The submissions made on behalf of the bank

[7] Mr Connal's submissions for the bank can be summarised as follows. A bank is not obliged to inquire into the nature of funds paid into a customer's account, nor as to whether they truly belong to the customer. In the present case the relevant account was not a designated trust account. The pleadings are inadequate to establish (a) that the account was held in a fiduciary capacity (b) that if it was, that the bank knew this, and (c) that the bank was in bad faith. Any case based on bad faith must be supported by very clear and specific averments. Bank accounts are merely book entries based on a purely contractual relationship between the bank and its customer. Once money is paid into an account it belongs to the bank, albeit it is subject to an obligation upon the bank to repay an equivalent amount to the customer. If a customer is in a position of overall indebtedness to the bank, the bank can retain a sum in credit in one of several accounts held by the customer in order to reduce that overall indebtedness. The bank can do this up until it receives notice that the monies do not belong to the customer or until it becomes in bad faith. Simply to aver that G & I sold as agents for the growers, and that the bank knew this, is not enough to entitle the pursuers to a remedy against the bank. The above propositions were made under reference to Thomson v Clydesdale Bank Ltd (1893) 20R (HL) 59; Royal Bank of Scotland v Skinner [1931] SLT 382; Clark v Ulster Bank [1950] NI 132; and Style Financial Services Ltd v Bank of Scotland 1996 SLT 421 (Second Division) and 1998 SLT 851, (Lord Gill).

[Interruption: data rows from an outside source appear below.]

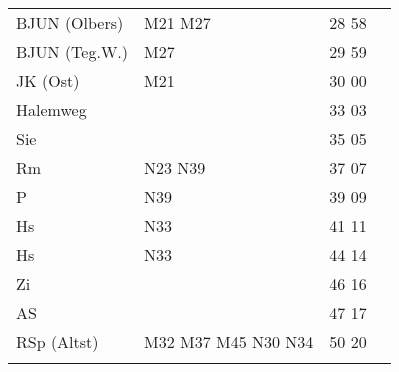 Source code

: \begin{tabular}{!{\color{schiefergrau}\vrule width 3pt}*{4}{l!{\color{schiefergrau}\vrule width 3pt}}}
BJUN (Olbers)& \mbus{} M21 M27                             & 28 58 &       \\
BJUN (Teg.W.)& \mbus{} M27                                 & 29 59 &       \\
JK (Ost)     & \mbus{} M21                                 & 30 00 &       \\
Halemweg     &                                             & 33 03 &       \\
Sie          &                                             & 35 05 &       \\
Rm           & \nbus{} N23 N39                             & 37 07 &       \\
P            & \nbus{} N39                                 & 39 09 &       \\
Hs           & \nbus{} N33                                 & 41 11 &       \\
\hline
Hs           & \nbus{} N33                                 & 44 14 &       \\
Zi           &                                             & 46 16 &       \\
AS           &                                             & 47 17 &       \\
RSp (Altst)  & \mbus{} M32 M37 M45 \nbus{} N30 N34         & 50 20 &       \\
\myhline
\end{tabular}
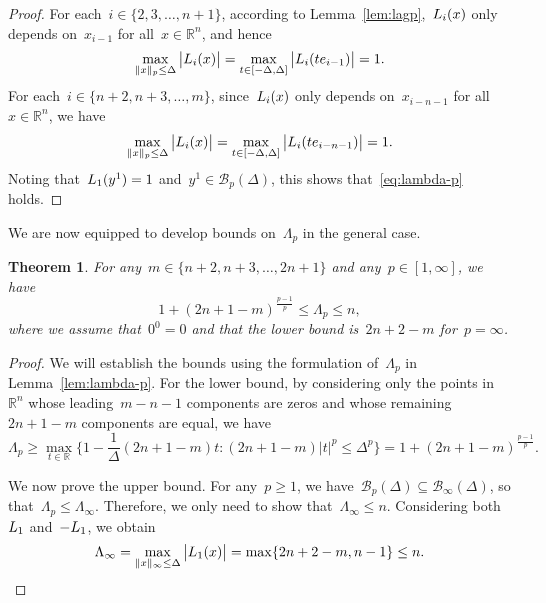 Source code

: \documentclass{article}
\numberwithin{equation}{section}
\theoremstyle{definition}
\theoremstyle{plain}
\newtheorem{theorem}{Theorem}[section]
\theoremstyle{remark}
\newcommand*{\abs}[2][]{#1\lvert#2#1\rvert}
\newcommand*{\lagp}[1][]{L\ifblank{#1}{}{_{#1}}}
\newcommand*{\norm}[2][]{#1\lVert#2#1\rVert}
\newcommand*{\R}{\mathbb{R}}
\newcommand*{\set}[2][]{#1\{#2#1\}}
\begin{document}
\begin{proof}
    For each~$i \in \set{2, 3, \dots, n + 1}$, according to Lemma~\ref{lem:lagp},~$\lagp[i](x)$ only depends on~$x_{i - 1}$ for all~$x \in \R^n$, and hence
    \begin{equation*}
        \max_{\norm{x}_p \le \Delta} \abs[\big]{\lagp[i](x)} = \max_{t \in [-\Delta, \Delta]} \abs[\big]{\lagp[i](t e_{i - 1})} = 1.
    \end{equation*}
    For each~$i \in \set{n + 2, n + 3, \dots, m}$, since~$\lagp[i](x)$ only depends on~$x_{i - n - 1}$ for all~$x \in \R^n$, we have
    \begin{equation*}
        \max_{\norm{x}_p \le \Delta} \abs[\big]{\lagp[i](x)} = \max_{t \in [-\Delta, \Delta]} \abs[\big]{\lagp[i](t e_{i - n - 1})} = 1.
    \end{equation*}
    Noting that~$\lagp[1](y^1) = 1$ and~$y^1 \in \mathcal{B}_p(\Delta)$, this shows that~\eqref{eq:lambda-p} holds.
\end{proof}

We are now equipped to develop bounds on~$\Lambda_p$ in the general case.

\begin{theorem}
    \label{thm:lambda-p}
    For any~$m \in \set{n + 2, n + 3, \dots, 2n + 1}$ and any~$p \in [1, \infty]$, we have
    \begin{equation*}
        1 + (2n + 1 - m)^{\frac{p - 1}{p}} \le \Lambda_p \le n,
    \end{equation*}
    where we assume that~$0^0 = 0$ and that the lower bound is~$2n + 2 - m$ for~$p = \infty$.
\end{theorem}

\begin{proof}
    We will establish the bounds using the formulation of~$\Lambda_p$ in Lemma~\ref{lem:lambda-p}.
    For the lower bound, by considering only the points in~$\R^n$ whose leading~$m - n - 1$ components are zeros and whose remaining~$2n + 1 - m$ components are equal, we have
    \begin{equation*}
        \Lambda_p \ge \max_{t \in \R} \set[\bigg]{1 - \frac{1}{\Delta} (2n + 1 - m) t : (2n + 1 - m) \abs{t}^p \le \Delta^p} = 1 + (2n + 1 - m)^{\frac{p - 1}{p}}.
    \end{equation*}

    We now prove the upper bound.
    For any~$p \ge 1$, we have~$\mathcal{B}_p(\Delta) \subseteq \mathcal{B}_{\infty}(\Delta)$, so that~$\Lambda_p \le \Lambda_{\infty}$.
    Therefore, we only need to show that~$\Lambda_{\infty} \le n$.
    Considering both~$\lagp[1]$ and~$-\lagp[1]$, we obtain
    \begin{equation*}
        \Lambda_{\infty} = \max_{\norm{x}_{\infty} \le \Delta} \abs[\big]{\lagp[1](x)} = \max \set{2n + 2 - m, n - 1} \le n.
    \end{equation*}
\end{proof}
\end{document}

[8] Mr Connal submitted that it must be demonstrated that the bank knew that it would be improper to treat the funds as belonging to G & I. Banks are entitled to assume that funds lodged by a customer within an account held by the customer are his funds, even if it is known that the customer regularly holds funds belonging to others, for example an auctioneer or a stockbroker. Again reference was made to the Irish case of Clark. It is not enough for the pursuers to prove that the bank knew that G & I were selling potatoes for farmers and that the proceeds were put into the said account. This does not amount to knowledge of a fiduciary relationship between G & I and the growers. It does not put the bank on inquiry or otherwise mean that it acted in bad faith. Under reference to Lord Gill's opinion in Style Financial Services, it was submitted that the pursuers' averments must offer to prove something "close to dishonesty" on the part of the bank. At one point Mr Connal's submission was to the effect that the bank was entitled to act as it did even if it knew that the funds belonged to someone else. However, the main thrust of his submission was that the pursuers' pleadings, even if established, would not demonstrate what he described as the necessary bad faith or dishonesty on the part of the bank, such as, for example, if it had been given express notice of a trust relationship. Reliance was placed upon Bank of Scotland v MacLeod Paxton Woolard & Co 1998 SLT 258, and also to Lord Nicholls of Birkenhead in Royal Brunei Airlines v Philip Tan Kok Ming [1995] 2 AC 378 at 392 G, all for the proposition that there has to be dishonesty or improbity on the part of the bank. Fairly read the pleadings do not meet this test, thus the case against the bank is bound to fail and should be dismissed.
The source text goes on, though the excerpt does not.